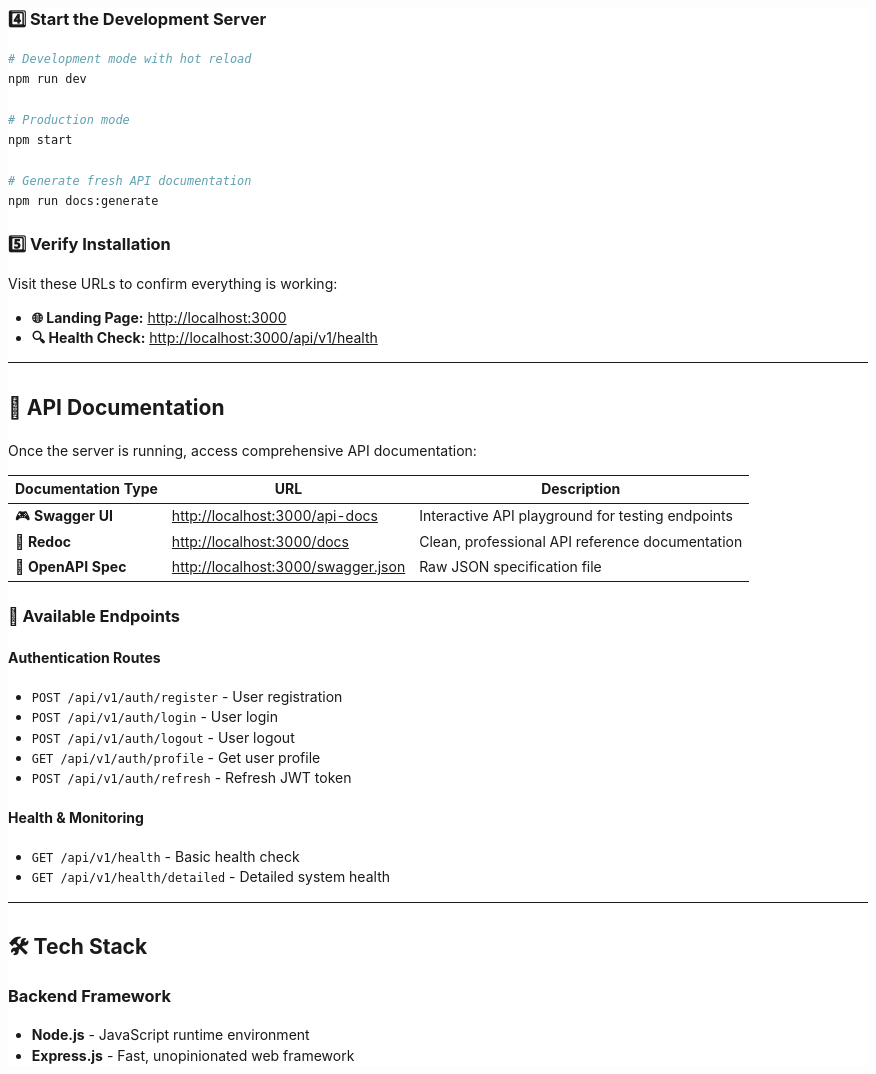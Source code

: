 ### 4️⃣ Start the Development Server

```bash
# Development mode with hot reload
npm run dev

# Production mode
npm start

# Generate fresh API documentation
npm run docs:generate
```

### 5️⃣ Verify Installation

Visit these URLs to confirm everything is working:

- **🌐 Landing Page:** [http://localhost:3000](http://localhost:3000)
- **🔍 Health Check:** [http://localhost:3000/api/v1/health](http://localhost:3000/api/v1/health)

---

## 📖 API Documentation

Once the server is running, access comprehensive API documentation:

| Documentation Type | URL | Description |
|-------------------|-----|-------------|
| 🎮 **Swagger UI** | [http://localhost:3000/api-docs](http://localhost:3000/api-docs) | Interactive API playground for testing endpoints |
| 📘 **Redoc** | [http://localhost:3000/docs](http://localhost:3000/docs) | Clean, professional API reference documentation |
| 📄 **OpenAPI Spec** | [http://localhost:3000/swagger.json](http://localhost:3000/swagger.json) | Raw JSON specification file |

### 🔗 Available Endpoints

#### Authentication Routes
- `POST /api/v1/auth/register` - User registration
- `POST /api/v1/auth/login` - User login
- `POST /api/v1/auth/logout` - User logout
- `GET /api/v1/auth/profile` - Get user profile
- `POST /api/v1/auth/refresh` - Refresh JWT token

#### Health & Monitoring
- `GET /api/v1/health` - Basic health check
- `GET /api/v1/health/detailed` - Detailed system health

---

## 🛠️ Tech Stack

### Backend Framework
- **Node.js** - JavaScript runtime environment
- **Express.js** - Fast, unopinionated web framework

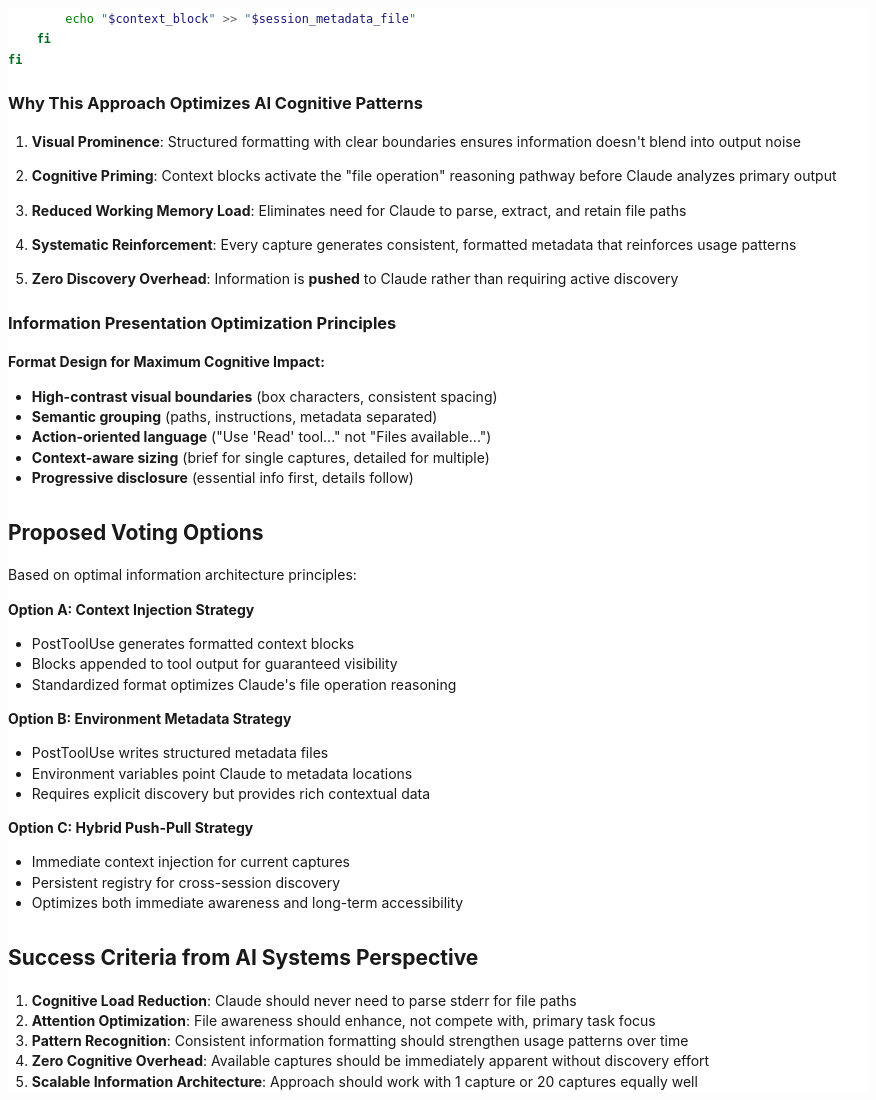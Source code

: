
 ```bash
        echo "$context_block" >> "$session_metadata_file"
    fi
fi
```

### Why This Approach Optimizes AI Cognitive Patterns

1. **Visual Prominence**: Structured formatting with clear boundaries ensures information doesn't blend into output noise

2. **Cognitive Priming**: Context blocks activate the "file operation" reasoning pathway before Claude analyzes primary output

3. **Reduced Working Memory Load**: Eliminates need for Claude to parse, extract, and retain file paths

4. **Systematic Reinforcement**: Every capture generates consistent, formatted metadata that reinforces usage patterns

5. **Zero Discovery Overhead**: Information is **pushed** to Claude rather than requiring active discovery

### Information Presentation Optimization Principles

**Format Design for Maximum Cognitive Impact:**

- **High-contrast visual boundaries** (box characters, consistent spacing)
- **Semantic grouping** (paths, instructions, metadata separated)
- **Action-oriented language** ("Use 'Read' tool..." not "Files available...")
- **Context-aware sizing** (brief for single captures, detailed for multiple)
- **Progressive disclosure** (essential info first, details follow)

## Proposed Voting Options

Based on optimal information architecture principles:

**Option A: Context Injection Strategy**
- PostToolUse generates formatted context blocks
- Blocks appended to tool output for guaranteed visibility
- Standardized format optimizes Claude's file operation reasoning

**Option B: Environment Metadata Strategy**  
- PostToolUse writes structured metadata files
- Environment variables point Claude to metadata locations
- Requires explicit discovery but provides rich contextual data

**Option C: Hybrid Push-Pull Strategy**
- Immediate context injection for current captures
- Persistent registry for cross-session discovery
- Optimizes both immediate awareness and long-term accessibility

## Success Criteria from AI Systems Perspective

1. **Cognitive Load Reduction**: Claude should never need to parse stderr for file paths
2. **Attention Optimization**: File awareness should enhance, not compete with, primary task focus  
3. **Pattern Recognition**: Consistent information formatting should strengthen usage patterns over time
4. **Zero Cognitive Overhead**: Available captures should be immediately apparent without discovery effort
5. **Scalable Information Architecture**: Approach should work with 1 capture or 20 captures equally well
+---+
**Task requirements**
The entries above are to be returned exactly, without their pictures.

**Answer space**
Source code

: ### 4️⃣ Start the Development Server

```bash
# Development mode with hot reload
npm run dev

# Production mode
npm start

# Generate fresh API documentation
npm run docs:generate
```

### 5️⃣ Verify Installation

Visit these URLs to confirm everything is working:

- **🌐 Landing Page:** [http://localhost:3000](http://localhost:3000)
- **🔍 Health Check:** [http://localhost:3000/api/v1/health](http://localhost:3000/api/v1/health)

---

## 📖 API Documentation

Once the server is running, access comprehensive API documentation:

| Documentation Type | URL | Description |
|-------------------|-----|-------------|
| 🎮 **Swagger UI** | [http://localhost:3000/api-docs](http://localhost:3000/api-docs) | Interactive API playground for testing endpoints |
| 📘 **Redoc** | [http://localhost:3000/docs](http://localhost:3000/docs) | Clean, professional API reference documentation |
| 📄 **OpenAPI Spec** | [http://localhost:3000/swagger.json](http://localhost:3000/swagger.json) | Raw JSON specification file |

### 🔗 Available Endpoints

#### Authentication Routes
- `POST /api/v1/auth/register` - User registration
- `POST /api/v1/auth/login` - User login
- `POST /api/v1/auth/logout` - User logout
- `GET /api/v1/auth/profile` - Get user profile
- `POST /api/v1/auth/refresh` - Refresh JWT token

#### Health & Monitoring
- `GET /api/v1/health` - Basic health check
- `GET /api/v1/health/detailed` - Detailed system health

---

## 🛠️ Tech Stack

### Backend Framework
- **Node.js** - JavaScript runtime environment
- **Express.js** - Fast, unopinionated web framework

Source code

:
 ```bash
        echo "$context_block" >> "$session_metadata_file"
    fi
fi
```

### Why This Approach Optimizes AI Cognitive Patterns

1. **Visual Prominence**: Structured formatting with clear boundaries ensures information doesn't blend into output noise

2. **Cognitive Priming**: Context blocks activate the "file operation" reasoning pathway before Claude analyzes primary output

3. **Reduced Working Memory Load**: Eliminates need for Claude to parse, extract, and retain file paths

4. **Systematic Reinforcement**: Every capture generates consistent, formatted metadata that reinforces usage patterns

5. **Zero Discovery Overhead**: Information is **pushed** to Claude rather than requiring active discovery

### Information Presentation Optimization Principles

**Format Design for Maximum Cognitive Impact:**

- **High-contrast visual boundaries** (box characters, consistent spacing)
- **Semantic grouping** (paths, instructions, metadata separated)
- **Action-oriented language** ("Use 'Read' tool..." not "Files available...")
- **Context-aware sizing** (brief for single captures, detailed for multiple)
- **Progressive disclosure** (essential info first, details follow)

## Proposed Voting Options

Based on optimal information architecture principles:

**Option A: Context Injection Strategy**
- PostToolUse generates formatted context blocks
- Blocks appended to tool output for guaranteed visibility
- Standardized format optimizes Claude's file operation reasoning

**Option B: Environment Metadata Strategy**  
- PostToolUse writes structured metadata files
- Environment variables point Claude to metadata locations
- Requires explicit discovery but provides rich contextual data

**Option C: Hybrid Push-Pull Strategy**
- Immediate context injection for current captures
- Persistent registry for cross-session discovery
- Optimizes both immediate awareness and long-term accessibility

## Success Criteria from AI Systems Perspective

1. **Cognitive Load Reduction**: Claude should never need to parse stderr for file paths
2. **Attention Optimization**: File awareness should enhance, not compete with, primary task focus  
3. **Pattern Recognition**: Consistent information formatting should strengthen usage patterns over time
4. **Zero Cognitive Overhead**: Available captures should be immediately apparent without discovery effort
5. **Scalable Information Architecture**: Approach should work with 1 capture or 20 captures equally well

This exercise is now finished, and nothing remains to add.